Common ICD-10 Coding Errors Found in Audits: Part 3
The following is the third installment in a six-part coding education series from our Executive Director of Education, Patricia Maccariella-Hafey, RHIA, CDIP, CCS, CCS-P, CIRCC. In this series, Patricia reviews common ICD-10 CM and PCS coding errors discovered in audits and how they may impact reimbursement. Part three in our series takes a closer look at Accidental Intraoperative Laceration, SIRS due to Infection vs. Sepsis, and Observation to Inpatient Admission.
7. Accidental Intraoperative Laceration
Example: K91.71, Accidental intraoperative laceration of digestive system organ during procedure on digestive system
Coders are often over coding/reporting when physician documents that the laceration was expected/incidental/anticipated during difficult lysis of adhesions.
Coders are not always reporting or querying MD for intraoperative lacerations due to CDI or other directive at facility when apparently significant. At the very least a query should be done on any questionable intraoperative lacerations as to whether or not they are truly complications or expected/incidental/anticipated lacerations
8. SIRS due to Infection vs. Sepsis
There is no index entry for systemic inflammatory response syndrome (SIRS) due to infection. (do not automatically translate to sepsis).

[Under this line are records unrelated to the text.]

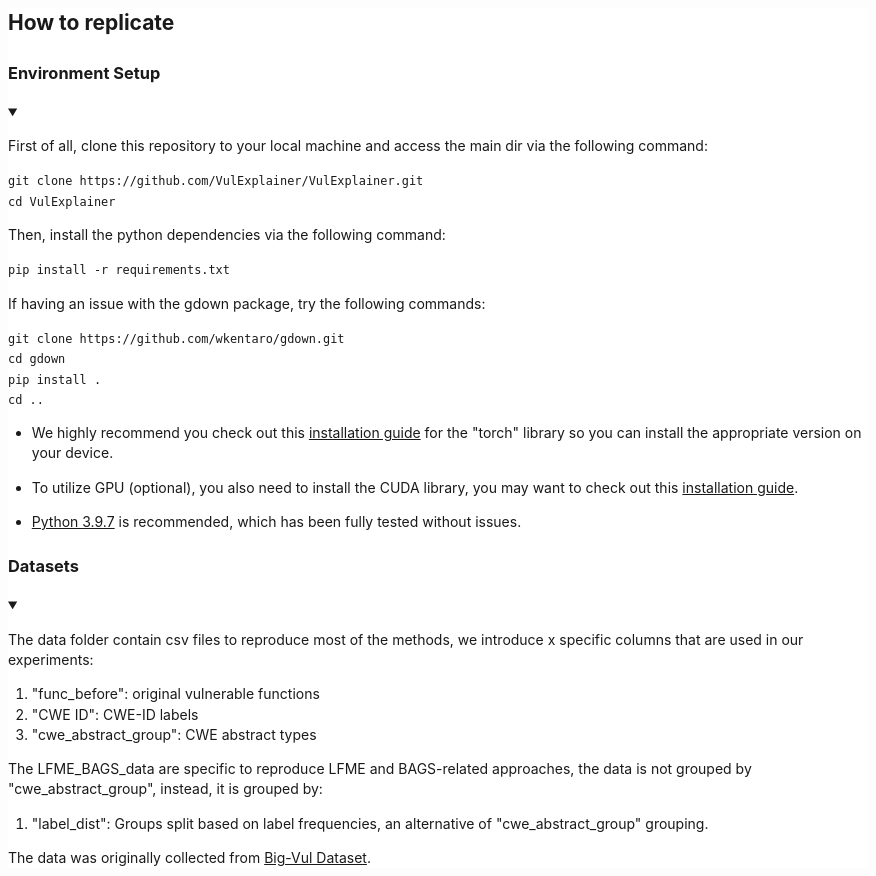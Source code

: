 ## How to replicate 

### Environment Setup
<details open="open">
  <summary></summary>
  
First of all, clone this repository to your local machine and access the main dir via the following command:
```
git clone https://github.com/VulExplainer/VulExplainer.git
cd VulExplainer
```

Then, install the python dependencies via the following command:
```
pip install -r requirements.txt
```

If having an issue with the gdown package, try the following commands:
```
git clone https://github.com/wkentaro/gdown.git
cd gdown
pip install .
cd ..
```

* We highly recommend you check out this <a href="https://pytorch.org/">installation guide</a> for the "torch" library so you can install the appropriate version on your device.
  
* To utilize GPU (optional), you also need to install the CUDA library, you may want to check out this <a href="https://docs.nvidia.com/cuda/cuda-quick-start-guide/index.html">installation guide</a>.
  
* <a href="https://www.python.org/downloads/release/python-397/">Python 3.9.7</a> is recommended, which has been fully tested without issues.
 
</details>
  
### Datasets
<details open="open">
  <summary></summary>

The data folder contain csv files to reproduce most of the methods, we introduce x specific columns that are used in our experiments:
1. "func_before": original vulnerable functions
2. "CWE ID": CWE-ID labels
3. "cwe_abstract_group": CWE abstract types 

The LFME_BAGS_data are specific to reproduce LFME and BAGS-related approaches, the data is not grouped by "cwe_abstract_group", instead, it is grouped by:
1. "label_dist": Groups split based on label frequencies, an alternative of "cwe_abstract_group" grouping.

The data was originally collected from [Big-Vul Dataset](https://github.com/ZeoVan/MSR_20_Code_vulnerability_CSV_Dataset).
  
</details>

Coders must not assume SIRS due to infection is coded to sepsis without query.
- Clinical indicators must be met to query
- Coding Clinic 3Q 2014 page 4
Severe sepsis and septic shock must be documented in order to assign these codes.
SIRS of non-infectious origin is coded R65.10 or R65.11. Assign underlying cause as PDX!

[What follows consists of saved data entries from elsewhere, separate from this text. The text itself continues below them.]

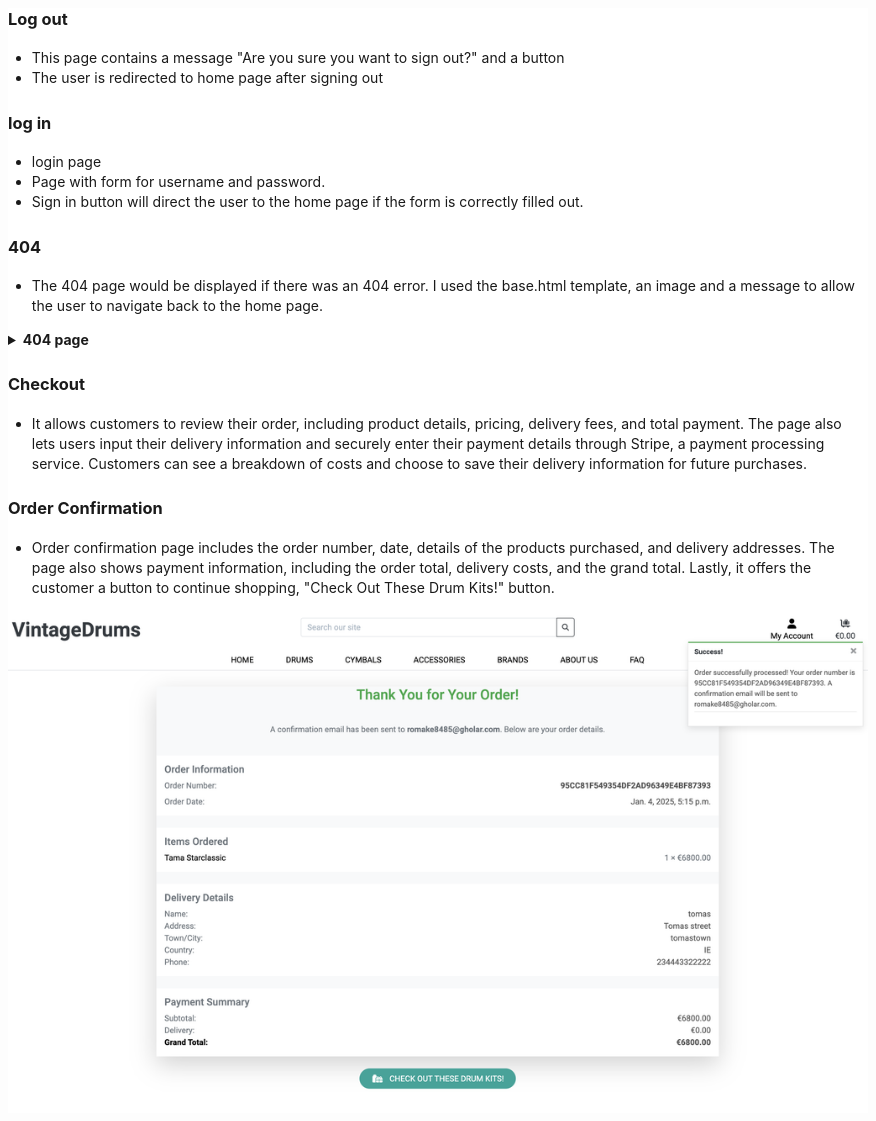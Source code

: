 ### Log out
- This page contains a message "Are you sure you want to sign out?" and a button
- The user is redirected to home page after signing out

### log in
- login page
- Page with form for username and password.
- Sign in button will direct the user to the home page if the form is correctly filled out.

### 404
- The 404 page would be displayed if there was an 404 error. I used the base.html template, an image and a message to allow the user to navigate back to the home page.

<details><summary><b>404 page</b></summary></details>

### Checkout
<a name="checkout"></a>

- It allows customers to review their order, including product details, pricing, delivery fees, and total payment. The page also lets users input their delivery information and securely enter their payment details through Stripe, a payment processing service. Customers can see a breakdown of costs and choose to save their delivery information for future purchases.

### Order Confirmation
<a name="order-confirmation"></a>

- Order confirmation page includes the order number, date, details of the products purchased, and delivery addresses. The page also shows payment information, including the order total, delivery costs, and the grand total. Lastly, it offers the customer a button to continue shopping, "Check Out These Drum Kits!" button.

![Order Confirmation](media/readme-images/Order-success-page.png)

There is also new Sepsis criteria:
Note that this is CLINICAL criteria. No directives for coding have been released by the cooperating parties and CMS Quality Measures are still tied to older Sepsis criteria.
Sepsis is defined as life-threatening organ dysfunction caused by a dysregulated host response to infection.
- In lay terms, sepsis is a life-threatening condition that arises when the body’s response to an infection injures its own tissues and organs.
- Patients with suspected infection who are likely to have a prolonged ICU stay or to die in the hospital can be promptly identified at the bedside with signs including alteration in mental status, systolic blood pressure ≤100 mm Hg, or respiratory rate ≥22/min.
Septic shock is a subset of sepsis in which underlying circulatory and cellular/metabolic abnormalities are profound enough to substantially increase mortality.
- Patients with septic shock can be identified with a clinical construct of sepsis with persisting hypotension requiring vasopressors and having a high serum lactate level despite adequate volume resuscitation. With these criteria, hospital mortality is in excess of 40%.
- A SOFA score ≥2 reflects an overall mortality risk of approximately 10% in a general hospital population with suspected infection.
- However SOFA criteria (Sequential Organ Failure Assessment) is clinical, and CMS criteria is quality oriented.
9. Observation to Inpatient Admission
Coders are not looking closely at orders for inpatient admission coming from observation.
ED admit, Creatinine 1/15 “2.46, 1/16 “2.03”, 1/20 “1.59” acute renal failure resolved with IV fluids 500 m
1,0000 hr. rate x 2. (N17.9, acute renal failure coded as PDX)
1/18 admission note: “LOS > 2MN Pt admit for, n/v, cough. Flu +. Tamiflu, nebs, prednisone PO, sputum cx. Pt not back to baseline, green phlegm and cough continues…“
PN 1/21 “..Plan: Viral bronchitis with positive influenza.”
In the above scenario, the auditor changed PDX from N17.9 to J11.1, influenza with other respiratory manifestatons
The information contained in this coding advice is valid at the time of posting. Readers are encouraged to research subsequent official guidance in the areas associated with the topic as they can change rapidly.